__Data to process__

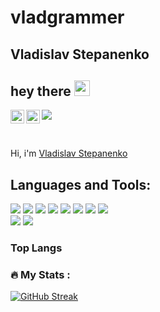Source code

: # vladgrammer
## Vladislav Stepanenko

## hey there <img src="https://media.giphy.com/media/hvRJCLFzcasrR4ia7z/giphy.gif" width="25px">

<a href="https://twitter.com/StepanenkoVlad3">
  <img align="left" alt="Vladislav Stepanenko | Twitter" width="22px" src="https://raw.githubusercontent.com/peterthehan/peterthehan/master/assets/twitter.svg" />
</a>
<a href="https://www.linkedin.com/in/vladislav-stepanenko-a705a01b4/">
  <img align="left" alt="Vladislav Stepanenko | LinkedIN" width="22px" src="https://raw.githubusercontent.com/peterthehan/peterthehan/master/assets/linkedin.svg" />
</a>

![](https://visitor-badge.glitch.me/badge?page_id=vladgrammer.vladgrammer)

<br />

Hi, i'm [Vladislav Stepanenko](https://github.com/vladgrammer)

## Languages and Tools:
<div>
<img src="https://img.shields.io/badge/HTML5-black?style=for-the-badge&logo=HTML5&logoColor=E34F26">
<img src="https://img.shields.io/badge/CSS3-black?style=for-the-badge&logo=CSS3&logoColor=1572B6">
<img src="https://img.shields.io/badge/JavaScript-black?style=for-the-badge&logo=JavaScript&logoColor=F7DF1E">
<img src="https://img.shields.io/badge/TypeScript-black?style=for-the-badge&logo=TypeScript&logoColor=3178C6">
<img src="https://img.shields.io/badge/React-black?style=for-the-badge&logo=React&logoColor=61DAFB">
<img src="https://img.shields.io/badge/Vue-black?style=for-the-badge&logo=Vue.js&logoColor=4FC08D">
<img src="https://img.shields.io/badge/Webpack-black?style=for-the-badge&logo=Webpack&logoColor=8DD6F9">
<img src="https://img.shields.io/badge/Node-black?style=for-the-badge&logo=React&logoColor=339933">
</div>
<div>
<img src="https://img.shields.io/badge/Next-black?style=for-the-badge&logo=Next.js&logoColor=ffffff">
<img src="https://img.shields.io/badge/PostCSS-black?style=for-the-badge&logo=PostCSS&logoColor=DD3A0A">
</div>
<!-- <div>
<img src="https://img.shields.io/badge/C-black?style=for-the-badge&logo=c&logoColor=A8B9CC"/>
<img src="https://img.shields.io/badge/C++-black?style=for-the-badge&logo=Cplusplus&logoColor=4B0082"/>
<img src="https://img.shields.io/badge/Python-black?style=for-the-badge&logo=Python&logoColor=3776AB"/>
<img src="https://img.shields.io/badge/Golang-black?style=for-the-badge&logo=Go&logoColor=00ADD8"/>
<img src="https://img.shields.io/badge/Rust-black?style=for-the-badge&logo=Rust&logoColor=B7410E"/>
</div> -->
<!-- <div>
<img src="https://img.shields.io/badge/PostgreSQL-black?style=for-the-badge&logo=PostgreSQL&logoColor=4169E1"/>
<img src="https://img.shields.io/badge/MongoDB-black?style=for-the-badge&logo=MongoDB&logoColor=47A248"/>
<img src="https://img.shields.io/badge/Redis-black?style=for-the-badge&logo=Redis&logoColor=4DC382D"/>
</div> -->
<!-- <div>
<img src="https://img.shields.io/badge/Linux-black?style=for-the-badge&logo=Linux&logoColor=FCC624"/>
<img src="https://img.shields.io/badge/GitHub-black?style=for-the-badge&logo=GitHub&logoColor=483D8B"/>
<img src="https://img.shields.io/badge/Docker-black?style=for-the-badge&logo=Docker&logoColor=00BFFF"/>
</div>
<div>
<img src="https://img.shields.io/badge/Arduino-black?style=for-the-badge&logo=Arduino&logoColor=00979D"/>
</div> -->

### Top Langs
<!-- [![Top Langs](https://github-readme-stats.vercel.app/api/top-langs/?username=vladgrammer&layout=compact)](https://github.com/vladgrammer/github-readme-stats) -->

### :fire: My Stats :
[![GitHub Streak](http://github-readme-streak-stats.herokuapp.com?user=vladgrammer&theme=dark&background=000000)](https://git.io/streak-stats)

__Problem statement__
If an entry above holds a picture, omit the picture but retype everything else exactly.

__Result of the exercise__
Source code

: # vladgrammer
## Vladislav Stepanenko

## hey there <img src="https://media.giphy.com/media/hvRJCLFzcasrR4ia7z/giphy.gif" width="25px">

<a href="https://twitter.com/StepanenkoVlad3">
  <img align="left" alt="Vladislav Stepanenko | Twitter" width="22px" src="https://raw.githubusercontent.com/peterthehan/peterthehan/master/assets/twitter.svg" />
</a>
<a href="https://www.linkedin.com/in/vladislav-stepanenko-a705a01b4/">
  <img align="left" alt="Vladislav Stepanenko | LinkedIN" width="22px" src="https://raw.githubusercontent.com/peterthehan/peterthehan/master/assets/linkedin.svg" />
</a>

![](https://visitor-badge.glitch.me/badge?page_id=vladgrammer.vladgrammer)

<br />

Hi, i'm [Vladislav Stepanenko](https://github.com/vladgrammer)

## Languages and Tools:
<div>
<img src="https://img.shields.io/badge/HTML5-black?style=for-the-badge&logo=HTML5&logoColor=E34F26">
<img src="https://img.shields.io/badge/CSS3-black?style=for-the-badge&logo=CSS3&logoColor=1572B6">
<img src="https://img.shields.io/badge/JavaScript-black?style=for-the-badge&logo=JavaScript&logoColor=F7DF1E">
<img src="https://img.shields.io/badge/TypeScript-black?style=for-the-badge&logo=TypeScript&logoColor=3178C6">
<img src="https://img.shields.io/badge/React-black?style=for-the-badge&logo=React&logoColor=61DAFB">
<img src="https://img.shields.io/badge/Vue-black?style=for-the-badge&logo=Vue.js&logoColor=4FC08D">
<img src="https://img.shields.io/badge/Webpack-black?style=for-the-badge&logo=Webpack&logoColor=8DD6F9">
<img src="https://img.shields.io/badge/Node-black?style=for-the-badge&logo=React&logoColor=339933">
</div>
<div>
<img src="https://img.shields.io/badge/Next-black?style=for-the-badge&logo=Next.js&logoColor=ffffff">
<img src="https://img.shields.io/badge/PostCSS-black?style=for-the-badge&logo=PostCSS&logoColor=DD3A0A">
</div>
<!-- <div>
<img src="https://img.shields.io/badge/C-black?style=for-the-badge&logo=c&logoColor=A8B9CC"/>
<img src="https://img.shields.io/badge/C++-black?style=for-the-badge&logo=Cplusplus&logoColor=4B0082"/>
<img src="https://img.shields.io/badge/Python-black?style=for-the-badge&logo=Python&logoColor=3776AB"/>
<img src="https://img.shields.io/badge/Golang-black?style=for-the-badge&logo=Go&logoColor=00ADD8"/>
<img src="https://img.shields.io/badge/Rust-black?style=for-the-badge&logo=Rust&logoColor=B7410E"/>
</div> -->
<!-- <div>
<img src="https://img.shields.io/badge/PostgreSQL-black?style=for-the-badge&logo=PostgreSQL&logoColor=4169E1"/>
<img src="https://img.shields.io/badge/MongoDB-black?style=for-the-badge&logo=MongoDB&logoColor=47A248"/>
<img src="https://img.shields.io/badge/Redis-black?style=for-the-badge&logo=Redis&logoColor=4DC382D"/>
</div> -->
<!-- <div>
<img src="https://img.shields.io/badge/Linux-black?style=for-the-badge&logo=Linux&logoColor=FCC624"/>
<img src="https://img.shields.io/badge/GitHub-black?style=for-the-badge&logo=GitHub&logoColor=483D8B"/>
<img src="https://img.shields.io/badge/Docker-black?style=for-the-badge&logo=Docker&logoColor=00BFFF"/>
</div>
<div>
<img src="https://img.shields.io/badge/Arduino-black?style=for-the-badge&logo=Arduino&logoColor=00979D"/>
</div> -->

### Top Langs
<!-- [![Top Langs](https://github-readme-stats.vercel.app/api/top-langs/?username=vladgrammer&layout=compact)](https://github.com/vladgrammer/github-readme-stats) -->

### :fire: My Stats :
[![GitHub Streak](http://github-readme-streak-stats.herokuapp.com?user=vladgrammer&theme=dark&background=000000)](https://git.io/streak-stats)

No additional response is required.